Hace mucho tiempo en una tierra
llena de belleza natural, existía en los pobladores una necesidad de liberarse
de aquellos deseos de la carne y el vicio. Es así que en la época colonial se
comienza a celebrar el carnaval. Pero los cruceños de antaño tan apegados a sus propias costumbres, comienzan a unir ambos elementos, el carnaval y la tradición
cruceña, para otorgarle el estilo tan particular que tiene el carnaval cruceño.

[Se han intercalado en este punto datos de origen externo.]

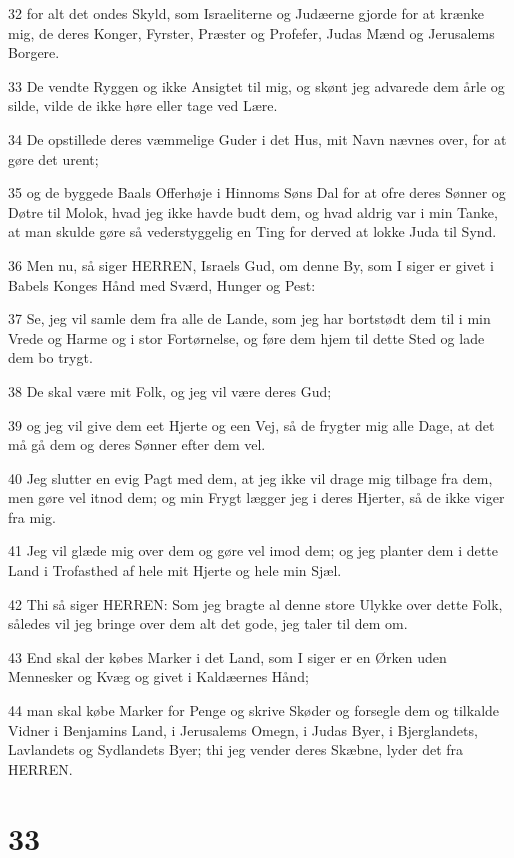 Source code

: \par 32 for alt det ondes Skyld, som Israeliterne og Judæerne gjorde for at krænke mig, de deres Konger, Fyrster, Præster og Profefer, Judas Mænd og Jerusalems Borgere.
\par 33 De vendte Ryggen og ikke Ansigtet til mig, og skønt jeg advarede dem årle og silde, vilde de ikke høre eller tage ved Lære.
\par 34 De opstillede deres væmmelige Guder i det Hus, mit Navn nævnes over, for at gøre det urent;
\par 35 og de byggede Baals Offerhøje i Hinnoms Søns Dal for at ofre deres Sønner og Døtre til Molok, hvad jeg ikke havde budt dem, og hvad aldrig var i min Tanke, at man skulde gøre så vederstyggelig en Ting for derved at lokke Juda til Synd.
\par 36 Men nu, så siger HERREN, Israels Gud, om denne By, som I siger er givet i Babels Konges Hånd med Sværd, Hunger og Pest:
\par 37 Se, jeg vil samle dem fra alle de Lande, som jeg har bortstødt dem til i min Vrede og Harme og i stor Fortørnelse, og føre dem hjem til dette Sted og lade dem bo trygt.
\par 38 De skal være mit Folk, og jeg vil være deres Gud;
\par 39 og jeg vil give dem eet Hjerte og een Vej, så de frygter mig alle Dage, at det må gå dem og deres Sønner efter dem vel.
\par 40 Jeg slutter en evig Pagt med dem, at jeg ikke vil drage mig tilbage fra dem, men gøre vel itnod dem; og min Frygt lægger jeg i deres Hjerter, så de ikke viger fra mig.
\par 41 Jeg vil glæde mig over dem og gøre vel imod dem; og jeg planter dem i dette Land i Trofasthed af hele mit Hjerte og hele min Sjæl.
\par 42 Thi så siger HERREN: Som jeg bragte al denne store Ulykke over dette Folk, således vil jeg bringe over dem alt det gode, jeg taler til dem om.
\par 43 End skal der købes Marker i det Land, som I siger er en Ørken uden Mennesker og Kvæg og givet i Kaldæernes Hånd;
\par 44 man skal købe Marker for Penge og skrive Skøder og forsegle dem og tilkalde Vidner i Benjamins Land, i Jerusalems Omegn, i Judas Byer, i Bjerglandets, Lavlandets og Sydlandets Byer; thi jeg vender deres Skæbne, lyder det fra HERREN.

\chapter{33}

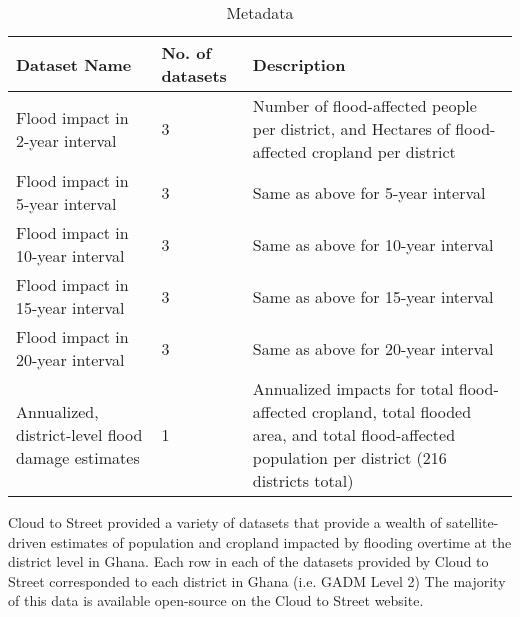 \begin{table}
\centering
\begin{tabular}{|p{4cm}|p{2cm}|p{8cm}|}
\hline
\textbf{Dataset Name} & \textbf{No. of datasets} & \textbf{Description}\\
\hline
Flood impact in 2-year interval & 3 & Number of flood-affected people per district, and Hectares of flood-affected cropland per district\\
Flood impact in 5-year interval & 3 & Same as above for 5-year  interval\\
Flood impact in 10-year interval & 3 & Same as above for 10-year  interval\\
Flood impact in 15-year interval & 3 & Same as above for 15-year  interval\\
Flood impact in 20-year interval & 3 & Same as above for 20-year  interval\\
Annualized, district-level flood damage estimates & 1 & Annualized impacts for total flood-affected cropland, total flooded area, and total flood-affected population per district (216 districts total)\\
\hline
\end{tabular}
\caption{Metadata}
\end{table}

Cloud to Street provided a variety of datasets that provide a wealth of satellite-driven estimates of population and cropland impacted by flooding overtime at the district level in Ghana. Each row in each of the datasets provided by Cloud to Street corresponded to each district in Ghana (i.e. GADM Level 2) The majority of this data is available open-source on the Cloud to Street website.\cite{cloudtostreet}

Antaño, el carnaval era una
fiesta para todos. Se festejaba en las calles entre grandes y chicos con la
tamborita jugando un papel fundamental, aunque no tan importante como la propia
alegría característica del cruceño. Pero así como la ciudad fue creciendo, y la
sociedad cambiando, también se fue transformando el carnaval hasta convertirse
en lo que es hoy en día, donde no hay seguridad para festejar en las calles
entre todos como antes.
Hoy en día el que quiere "carnavalear",
se une a una comparsa y pasa los tres días en lo que se conoce como un "garaje".

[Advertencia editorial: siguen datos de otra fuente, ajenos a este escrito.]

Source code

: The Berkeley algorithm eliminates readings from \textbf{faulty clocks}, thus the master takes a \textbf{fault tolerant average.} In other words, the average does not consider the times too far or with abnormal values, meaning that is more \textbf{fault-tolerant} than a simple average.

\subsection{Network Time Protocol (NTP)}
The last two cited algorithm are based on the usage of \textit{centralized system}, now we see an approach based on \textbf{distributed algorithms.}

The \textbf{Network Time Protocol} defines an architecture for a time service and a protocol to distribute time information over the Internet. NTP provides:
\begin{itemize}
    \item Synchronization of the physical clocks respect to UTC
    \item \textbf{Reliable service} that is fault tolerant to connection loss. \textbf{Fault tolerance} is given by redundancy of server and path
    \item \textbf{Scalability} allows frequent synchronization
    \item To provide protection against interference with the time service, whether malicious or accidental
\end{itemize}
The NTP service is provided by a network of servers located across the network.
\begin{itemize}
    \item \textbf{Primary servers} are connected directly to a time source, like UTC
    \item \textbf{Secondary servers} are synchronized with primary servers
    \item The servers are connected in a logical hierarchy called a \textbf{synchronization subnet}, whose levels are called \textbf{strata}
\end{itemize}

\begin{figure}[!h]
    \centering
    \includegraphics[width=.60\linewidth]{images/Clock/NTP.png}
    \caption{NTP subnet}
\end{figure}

Pero incluso ahí, donde hay menos personas, se da lugar para que ocurran
ultrajes de todo tipo. Sin embargo, la esencia del tan querido carnaval de
antaño se mantiene en algunos pueblos de Santa Cruz, entonces si lo que se
desea es festejar la tradición más que complacer a la carne, es todavía posible,
pero a unos kilómetros de distancia más lejos.